Skip to contents

This function configures the parameters for molecular formula annotation in Sirius. Molecular formula identification is done using isotope pattern analysis on the MS1 data as well as fragmentation tree computation on the MS2 data. The score of a molecular formula candidate is a combination of the isotope pattern score and the fragmentation tree score.

Usage

formulaIdParam(
  instrument = c("QTOF", "ORBITRAP", "FTICR"),
  numberOfCandidates = 10,
  numberOfCandidatesPerIonization = 1,
  massAccuracyMS2ppm = 10,
  isotopeMs2Settings = c("IGNORE", "FILTER", "SCORE"),
  filterByIsotopePattern = TRUE,
  enforceElGordoFormula = TRUE,
  performBottomUpSearch = TRUE,
  performDeNovoBelowMz = 400,
  formulaSearchDBs = character(0),
  applyFormulaConstraintsToDBAndBottomUpSearch = FALSE,
  enforcedFormulaConstraints = c("H", "C", "N", "O", "P"),
  fallbackFormulaConstraints = c("S"),
  detectableElements = c("B", "S", "Cl", "Se", "Br"),
  ilpTimeout = FALSE,
  numberOfSecondsPerDecomposition = 0,
  numberOfSecondsPerInstance = 0,
  useHeuristic = TRUE,
  useHeuristicAboveMz = 300,
  useOnlyHeuristicAboveMz = 650,
  injectSpecLibMatchFormulas = TRUE,
  minScoreToInjectSpecLibMatch = 0.7,
  minPeaksToInjectSpecLibMatch = 6,
  candidateFormulas = character(0)
)

Arguments

instrument

character(1) The type of mass spectrometer used for the analysis. Options include "QTOF", "ORBITRAP", and "FTICR". This choice mainly affects the allowed mass deviation. If you are unsure about the instrument, use the default value "QTOF".

numberOfCandidates

integer(1) The number of formula candidates to keep in the result list. Default is 10.

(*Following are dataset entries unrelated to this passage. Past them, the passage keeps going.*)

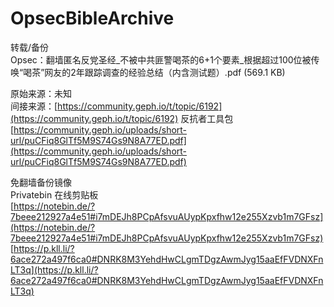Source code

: # OpsecBibleArchive

转载/备份  
Opsec：翻墙匿名反党圣经_不被中共匪警喝茶的6+1个要素_根据超过100位被传唤“喝茶”网友的2年跟踪调查的经验总结（内含测试题）.pdf (569.1 KB)

原始来源：未知  
间接来源：[https://community.geph.io/t/topic/6192](https://community.geph.io/t/topic/6192) 反抗者工具包  
[https://community.geph.io/uploads/short-url/puCFiq8GlTf5M9S74Gs9N8A77ED.pdf](https://community.geph.io/uploads/short-url/puCFiq8GlTf5M9S74Gs9N8A77ED.pdf)

免翻墙备份镜像  
Privatebin 在线剪贴板  
[https://notebin.de/?7beee212927a4e51#i7mDEJh8PCpAfsvuAUypKpxfhw12e255Xzvb1m7GFsz](https://notebin.de/?7beee212927a4e51#i7mDEJh8PCpAfsvuAUypKpxfhw12e255Xzvb1m7GFsz)  
[https://p.kll.li/?6ace272a497f6ca0#DNRK8M3YehdHwCLgmTDgzAwmJyg15aaEfFVDNXFnLT3q](https://p.kll.li/?6ace272a497f6ca0#DNRK8M3YehdHwCLgmTDgzAwmJyg15aaEfFVDNXFnLT3q)
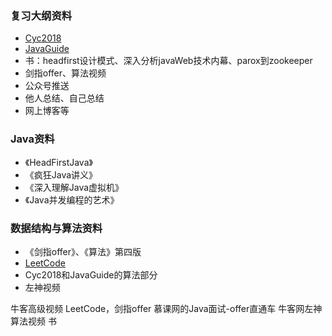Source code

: ### 复习大纲资料

- [Cyc2018](https://cyc2018.github.io/CS-Notes/#/)
- [JavaGuide](https://snailclimb.gitee.io/javaguide/#/)
- 书：headfirst设计模式、深入分析javaWeb技术内幕、parox到zookeeper
- 剑指offer、算法视频
- 公众号推送
- 他人总结、自己总结
- 网上博客等

### Java资料

+ 《HeadFirstJava》
+ 《疯狂Java讲义》
+ 《深入理解Java虚拟机》
+ 《Java并发编程的艺术》

### 数据结构与算法资料

+ 《剑指offer》、《算法》第四版
+ [LeetCode](https://leetcode-cn.com/problemset/all/)
+ Cyc2018和JavaGuide的算法部分
+ 左神视频



牛客高级视频
LeetCode，剑指offer
慕课网的Java面试-offer直通车
牛客网左神算法视频
书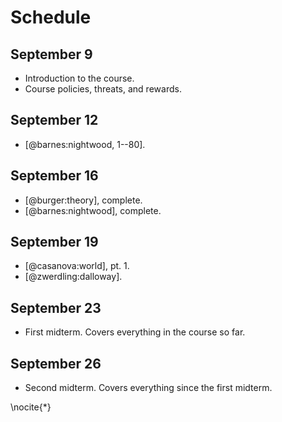 # Schedule

## September 9

- Introduction to the course.
- Course policies, threats, and rewards.

## September 12

- [@barnes:nightwood, 1--80].

## September 16

- [@burger:theory], complete.
- [@barnes:nightwood], complete.

## September 19

- [@casanova:world], pt. 1.
- [@zwerdling:dalloway].

## September 23

- First midterm. Covers everything in the course so far.

## September 26

- Second midterm. Covers everything since the first midterm.

\nocite{*}
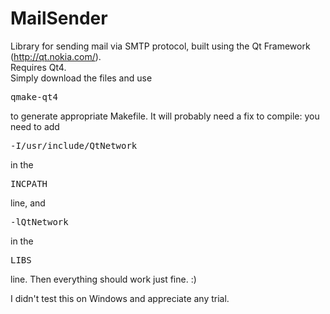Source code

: MailSender
==========

Library for sending mail via SMTP protocol, built using the Qt Framework (http://qt.nokia.com/).<br>
Requires Qt4.<br>
Simply download the files and use <pre>qmake-qt4</pre> to generate appropriate Makefile. It will probably need a fix to compile: you need to add <pre>-I/usr/include/QtNetwork</pre> in the <pre>INCPATH</pre> line, and <pre>-lQtNetwork</pre> in the <pre>LIBS</pre> line. Then everything should work just fine. :)<p>
I didn't test this on Windows and appreciate any trial.
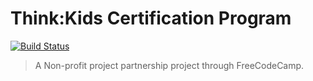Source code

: # Think:Kids Certification Program
[![Build Status](https://travis-ci.org/matteverson/think-kids-certification-program.svg?branch=master)](https://travis-ci.org/matteverson/think-kids-certification-program)
> A Non-profit project partnership project through FreeCodeCamp.
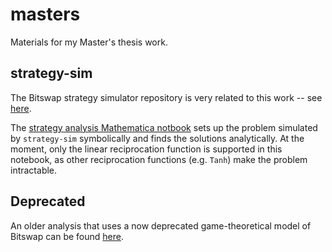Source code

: # masters

Materials for my Master's thesis work.

## strategy-sim

The Bitswap strategy simulator repository is very related to this work -- see
[here](https://github.com/dgrisham/strategy-sim).

The [strategy analysis Mathematica notbook](./strategy-analysis.nb) sets up the
problem simulated by `strategy-sim` symbolically and finds the solutions
analytically. At the moment, only the linear reciprocation function is supported
in this notebook, as other reciprocation functions (e.g. `Tanh`) make the
problem intractable.

## Deprecated

An older analysis that uses a now deprecated game-theoretical model of Bitswap
can be found [here](./deprecated/analysis/).
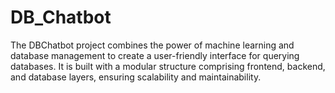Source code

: # DB_Chatbot
The DBChatbot project combines the power of machine learning and database management to create a user-friendly interface for querying databases. It is built with a modular structure comprising frontend, backend, and database layers, ensuring scalability and maintainability.
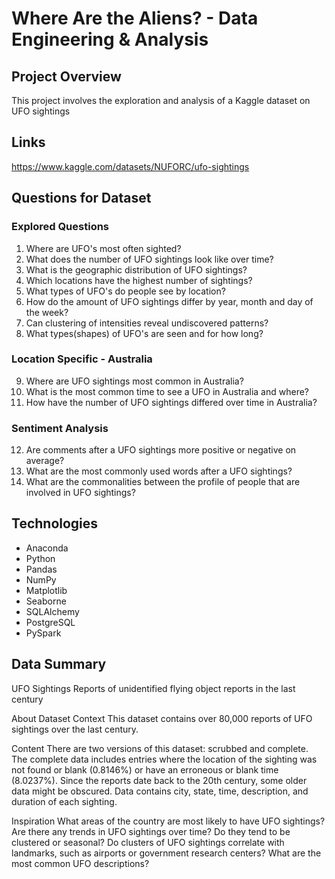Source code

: # Where Are the Aliens? - Data Engineering & Analysis

## Project Overview

This project involves the exploration and analysis of a Kaggle dataset on UFO sightings

## Links

https://www.kaggle.com/datasets/NUFORC/ufo-sightings

## Questions for Dataset

### Explored Questions
1) Where are UFO's most often sighted?
2) What does the number of UFO sightings look like over time?
3) What is the geographic distribution of UFO sightings?
4) Which locations have the highest number of sightings?
5) What types of UFO's do people see by location?
6) How do the amount of UFO sightings differ by year, month and day of the week?
7) Can clustering of intensities reveal undiscovered patterns?
8) What types(shapes) of UFO's are seen and for how long?

### Location Specific - Australia 

9) Where are UFO sightings most common in Australia?
10) What is the most common time to see a UFO in Australia and where?
11) How have the number of UFO sightings differed over time in Australia?

### Sentiment Analysis

12) Are comments after a UFO sightings more positive or negative on average?
13) What are the most commonly used words after a UFO sightings?
14) What are the commonalities between the profile of people that are involved in UFO sightings?

## Technologies

- Anaconda
- Python
- Pandas
- NumPy
- Matplotlib
- Seaborne
- SQLAlchemy
- PostgreSQL
- PySpark

## Data Summary

UFO Sightings
Reports of unidentified flying object reports in the last century

About Dataset
Context
This dataset contains over 80,000 reports of UFO sightings over the last century.

Content
There are two versions of this dataset: scrubbed and complete. The complete data includes entries where the location of the sighting was not found or blank (0.8146%) or have an erroneous or blank time (8.0237%). Since the reports date back to the 20th century, some older data might be obscured. Data contains city, state, time, description, and duration of each sighting.

Inspiration
What areas of the country are most likely to have UFO sightings?
Are there any trends in UFO sightings over time? Do they tend to be clustered or seasonal?
Do clusters of UFO sightings correlate with landmarks, such as airports or government research centers?
What are the most common UFO descriptions?

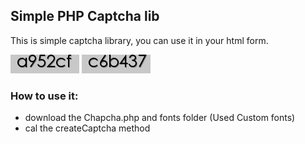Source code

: <h2>Simple PHP Captcha lib </h2>
This is simple captcha library, you can use it in your html form.

<p algin="center">
<img src="https://github.com/manee1982/Simple-php-captcha-lib/blob/master/samples/1.png">
<img src="https://github.com/manee1982/Simple-php-captcha-lib/blob/master/samples/2.png">
</p>

<h3>How to use it:</h3>
<ul>
	<li>download the Chapcha.php and fonts folder (Used Custom fonts)</li>
	<li>cal the createCaptcha method</li>
</ul>
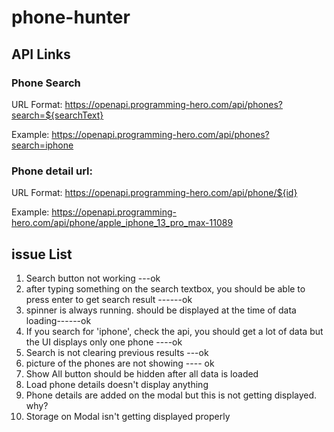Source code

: # phone-hunter

## API Links

### Phone Search
URL Format: https://openapi.programming-hero.com/api/phones?search=${searchText}

Example: https://openapi.programming-hero.com/api/phones?search=iphone


### Phone detail url:
URL Format: https://openapi.programming-hero.com/api/phone/${id}


Example: https://openapi.programming-hero.com/api/phone/apple_iphone_13_pro_max-11089


## issue List
1. Search button not working ---ok
2. after typing something on the search textbox, you should be able to press enter to get search result ------ok
3. spinner is always running. should be displayed at the time of data loading------ok
4. If you search for 'iphone', check the api, you should get a lot of data but the UI displays only one phone ----ok
5. Search is not clearing previous results ---ok
6. picture of the phones are not showing ---- ok
7. Show All button should be hidden after all data is loaded 
8. Load phone details doesn't display anything
9. Phone details are added on the modal but this is not getting displayed. why?
10. Storage on Modal isn't getting displayed properly
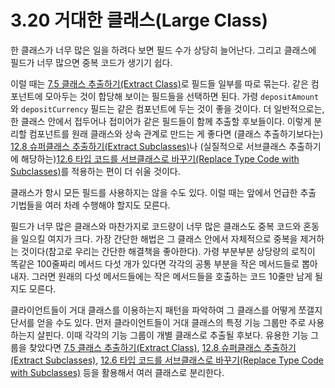 # 3.20 거대한 클래스(Large Class)
한 클래스가 너무 많은 일을 하려다 보면 필드 수가 상당히 늘어난다. 그리고 클래스에 필드가 너무 많으면 중복 코드가 생기기 쉽다.

이럴 때는 [7.5 클래스 추출하기(Extract Class)](https://github.com/wonder13662/refactoring-v2/blob/writing/chapter07/7-5.md)로 필드들 일부를 따로 묶는다. 같은 컴포넌트에 모아두는 것이 합당해 보이는 필드들을 선택하면 된다. 가령 `depositAmount`와 `depositCurrency` 필드는 같은 컴포넌트에 두는 것이 좋을 것이다. 더 일반적으로는, 한 클래스 안에서 접두어나 접미어가 같은 필드들이 함께 추출할 후보들이다. 이렇게 분리할 컴포넌트를 원래 클래스와 상속 관계로 만드는 게 좋다면 (클래스 추출하기보다는) [12.8 슈퍼클래스 추출하기(Extract Subclasses)](https://github.com/wonder13662/refactoring-v2/blob/writing/chapter12/12-8.md)나 (실질적으로 서브클래스 추출하기에 해당하는)[12.6 타입 코드를 서브클래스로 바꾸기(Replace Type Code with Subclasses)](https://github.com/wonder13662/refactoring-v2/blob/writing/chapter12/12-6.md)를 적용하는 편이 더 쉬울 것이다.

클래스가 항시 모든 필드를 사용하지는 않을 수도 있다. 이럴 때는 앞에서 언급한 추출 기법들을 여러 차례 수행해야 할지도 모른다.

필드가 너무 많은 클래스와 마찬가지로 코드량이 너무 많은 클래스도 중복 코드와 혼동을 일으킬 여지가 크다. 가장 간단한 해법은 그 클래스 안에서 자체적으로 중복을 제거하는 것이다(참고로 우리는 간단한 해결책을 좋아한다). 가령 부분부분 상당량의 로직이 똑같은 100줄짜리 메서드 다섯 개가 있다면 각각의 공통 부분을 작은 메서드들로 뽑아내자. 그러면 원래의 다섯 메서드들에는 작은 메서드들을 호출하는 코드 10줄만 남게 될지도 모른다.

클라이언트들이 거대 클래스를 이용하는지 패턴을 파악하여 그 클래스를 어떻게 쪼갤지 단서를 얻을 수도 있다. 먼저 클라이언트들이 거대 클래스의 특정 기능 그룹만 주로 사용하는지 살핀다. 이때 각각의 기능 그룹이 개별 클래스로 추출될 후보다. 유용한 기능 그룹을 찾았다면 [7.5 클래스 추출하기(Extract Class)](https://github.com/wonder13662/refactoring-v2/blob/writing/chapter07/7-5.md), [12.8 슈퍼클래스 추출하기(Extract Subclasses)](https://github.com/wonder13662/refactoring-v2/blob/writing/chapter12/12-8.md), [12.6 타입 코드를 서브클래스로 바꾸기(Replace Type Code with Subclasses)](https://github.com/wonder13662/refactoring-v2/blob/writing/chapter12/12-6.md) 등을 활용해서 여러 클래스로 분리한다.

numberOfCandidatesPerIonization

integer(1) Forces SIRIUS to report at least this number of candidates per ionization.

massAccuracyMS2ppm

numeric(1) The maximum allowed mass deviation (in parts per million, ppm) for molecular formulas. Only formulas within this mass window are considered. Default is 10.

isotopeMs2Settings

character(1) Specifies how isotope patterns in MS/MS should be handled. Default is "IGNORE". Options:

   - `"FILTER"`: Excludes formulas if the theoretical isotope pattern
     doesn't match.
   - `"SCORE"`: Uses isotope patterns for scoring, useful for clear
     MS/MS isotope patterns.
   - `"IGNORE"`: Ignores isotope patterns in MS/MS.

filterByIsotopePattern

logical When TRUE, filters molecular formulas by comparing their theoretical isotope patterns to the measured ones, excluding those that don't match. Default is TRUE.

enforceElGordoFormula

logical El Gordo may predict that an MS/MS spectrum is a lipid spectrum. If enabled, the corresponding molecular formula will be enforeced as molecular formula candidate. Default is TRUE.

performBottomUpSearch

logical If TRUE, enables molecular formula generation through a bottom-up search. Default is TRUE.

performDeNovoBelowMz

numeric(1) Specifies the m/z below which de novo molecular formula generation is enabled. Set to 0 to disable de novo molecular formula generation. Default is 400.

formulaSearchDBs

list(character) A list of structure databases (e.g., "CHEBI", "HMDB") from which molecular formulas are extracted to reduce the search space. Use only if necessary, as de novo formula annotation is usually more effective. Default is character(0).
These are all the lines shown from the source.